BEGIN

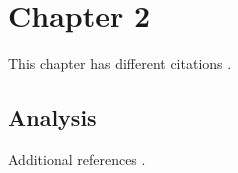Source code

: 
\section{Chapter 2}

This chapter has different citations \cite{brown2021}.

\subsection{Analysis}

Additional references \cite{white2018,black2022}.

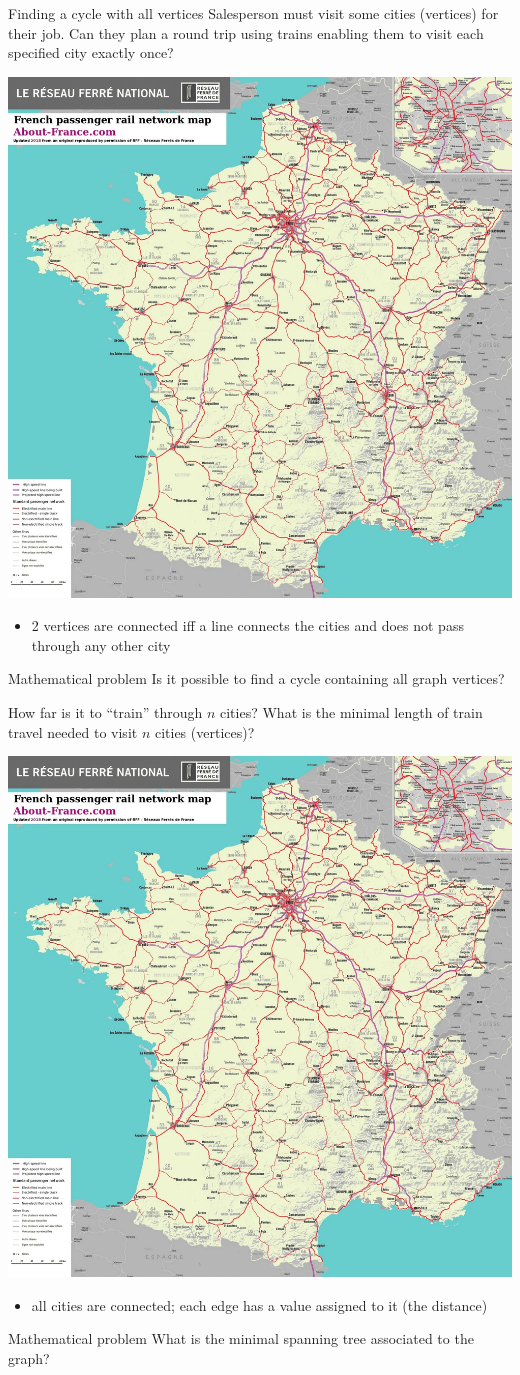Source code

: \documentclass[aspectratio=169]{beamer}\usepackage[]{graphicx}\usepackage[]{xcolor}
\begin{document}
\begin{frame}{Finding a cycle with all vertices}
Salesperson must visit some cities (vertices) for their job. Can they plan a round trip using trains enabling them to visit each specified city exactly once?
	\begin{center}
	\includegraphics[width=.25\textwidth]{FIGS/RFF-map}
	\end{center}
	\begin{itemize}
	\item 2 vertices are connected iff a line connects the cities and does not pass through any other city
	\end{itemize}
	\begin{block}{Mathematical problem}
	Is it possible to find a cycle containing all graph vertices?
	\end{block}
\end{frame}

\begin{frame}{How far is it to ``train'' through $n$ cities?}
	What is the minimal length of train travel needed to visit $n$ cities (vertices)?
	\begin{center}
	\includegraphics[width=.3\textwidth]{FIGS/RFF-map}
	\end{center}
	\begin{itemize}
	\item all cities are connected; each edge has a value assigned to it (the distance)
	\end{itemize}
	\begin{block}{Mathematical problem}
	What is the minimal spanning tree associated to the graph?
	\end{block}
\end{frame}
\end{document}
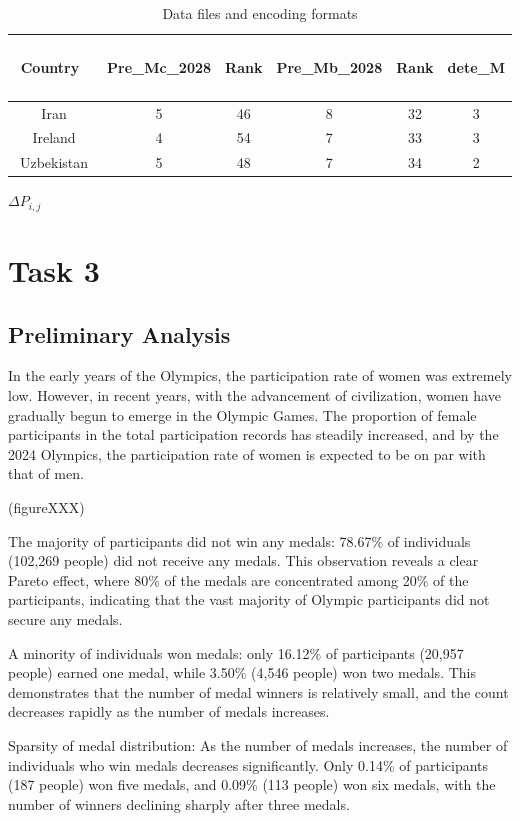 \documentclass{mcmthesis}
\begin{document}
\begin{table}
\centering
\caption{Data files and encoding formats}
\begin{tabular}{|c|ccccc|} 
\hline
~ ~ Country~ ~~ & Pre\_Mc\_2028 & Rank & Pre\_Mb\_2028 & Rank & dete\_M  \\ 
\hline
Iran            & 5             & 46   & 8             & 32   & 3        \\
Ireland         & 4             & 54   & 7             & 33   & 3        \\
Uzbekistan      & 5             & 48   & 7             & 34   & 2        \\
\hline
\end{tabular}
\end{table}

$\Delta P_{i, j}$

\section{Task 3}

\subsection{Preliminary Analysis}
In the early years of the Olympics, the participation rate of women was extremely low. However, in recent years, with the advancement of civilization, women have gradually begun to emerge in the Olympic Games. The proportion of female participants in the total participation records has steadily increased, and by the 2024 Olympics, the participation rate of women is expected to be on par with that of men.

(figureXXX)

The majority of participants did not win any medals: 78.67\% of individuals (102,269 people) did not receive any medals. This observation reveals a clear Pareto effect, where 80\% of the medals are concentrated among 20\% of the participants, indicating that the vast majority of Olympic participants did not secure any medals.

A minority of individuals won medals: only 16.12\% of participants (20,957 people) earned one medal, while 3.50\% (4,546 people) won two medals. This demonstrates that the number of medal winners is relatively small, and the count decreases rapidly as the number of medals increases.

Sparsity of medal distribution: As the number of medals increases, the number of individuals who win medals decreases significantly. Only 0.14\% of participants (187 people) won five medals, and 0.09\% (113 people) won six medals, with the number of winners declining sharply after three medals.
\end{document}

END

▸ Assignment:
In repeating the entries, exclude the pictures and alter nothing else.

▸ Task answer:
Source code

: 
\section{Chapter 2}

This chapter has different citations \cite{brown2021}.

\subsection{Analysis}

Additional references \cite{white2018,black2022}.

Source code

: \documentclass[aspectratio=169]{beamer}\usepackage[]{graphicx}\usepackage[]{xcolor}
\begin{document}
\begin{frame}{Finding a cycle with all vertices}
Salesperson must visit some cities (vertices) for their job. Can they plan a round trip using trains enabling them to visit each specified city exactly once?
	\begin{center}
	\includegraphics[width=.25\textwidth]{FIGS/RFF-map}
	\end{center}
	\begin{itemize}
	\item 2 vertices are connected iff a line connects the cities and does not pass through any other city
	\end{itemize}
	\begin{block}{Mathematical problem}
	Is it possible to find a cycle containing all graph vertices?
	\end{block}
\end{frame}

\begin{frame}{How far is it to ``train'' through $n$ cities?}
	What is the minimal length of train travel needed to visit $n$ cities (vertices)?
	\begin{center}
	\includegraphics[width=.3\textwidth]{FIGS/RFF-map}
	\end{center}
	\begin{itemize}
	\item all cities are connected; each edge has a value assigned to it (the distance)
	\end{itemize}
	\begin{block}{Mathematical problem}
	What is the minimal spanning tree associated to the graph?
	\end{block}
\end{frame}
\end{document}
 \documentclass{mcmthesis}
\begin{document}
\begin{table}
\centering
\caption{Data files and encoding formats}
\begin{tabular}{|c|ccccc|} 
\hline
~ ~ Country~ ~~ & Pre\_Mc\_2028 & Rank & Pre\_Mb\_2028 & Rank & dete\_M  \\ 
\hline
Iran            & 5             & 46   & 8             & 32   & 3        \\
Ireland         & 4             & 54   & 7             & 33   & 3        \\
Uzbekistan      & 5             & 48   & 7             & 34   & 2        \\
\hline
\end{tabular}
\end{table}

$\Delta P_{i, j}$

\section{Task 3}

\subsection{Preliminary Analysis}
In the early years of the Olympics, the participation rate of women was extremely low. However, in recent years, with the advancement of civilization, women have gradually begun to emerge in the Olympic Games. The proportion of female participants in the total participation records has steadily increased, and by the 2024 Olympics, the participation rate of women is expected to be on par with that of men.

(figureXXX)

The majority of participants did not win any medals: 78.67\% of individuals (102,269 people) did not receive any medals. This observation reveals a clear Pareto effect, where 80\% of the medals are concentrated among 20\% of the participants, indicating that the vast majority of Olympic participants did not secure any medals.

A minority of individuals won medals: only 16.12\% of participants (20,957 people) earned one medal, while 3.50\% (4,546 people) won two medals. This demonstrates that the number of medal winners is relatively small, and the count decreases rapidly as the number of medals increases.

Sparsity of medal distribution: As the number of medals increases, the number of individuals who win medals decreases significantly. Only 0.14\% of participants (187 people) won five medals, and 0.09\% (113 people) won six medals, with the number of winners declining sharply after three medals.
\end{document}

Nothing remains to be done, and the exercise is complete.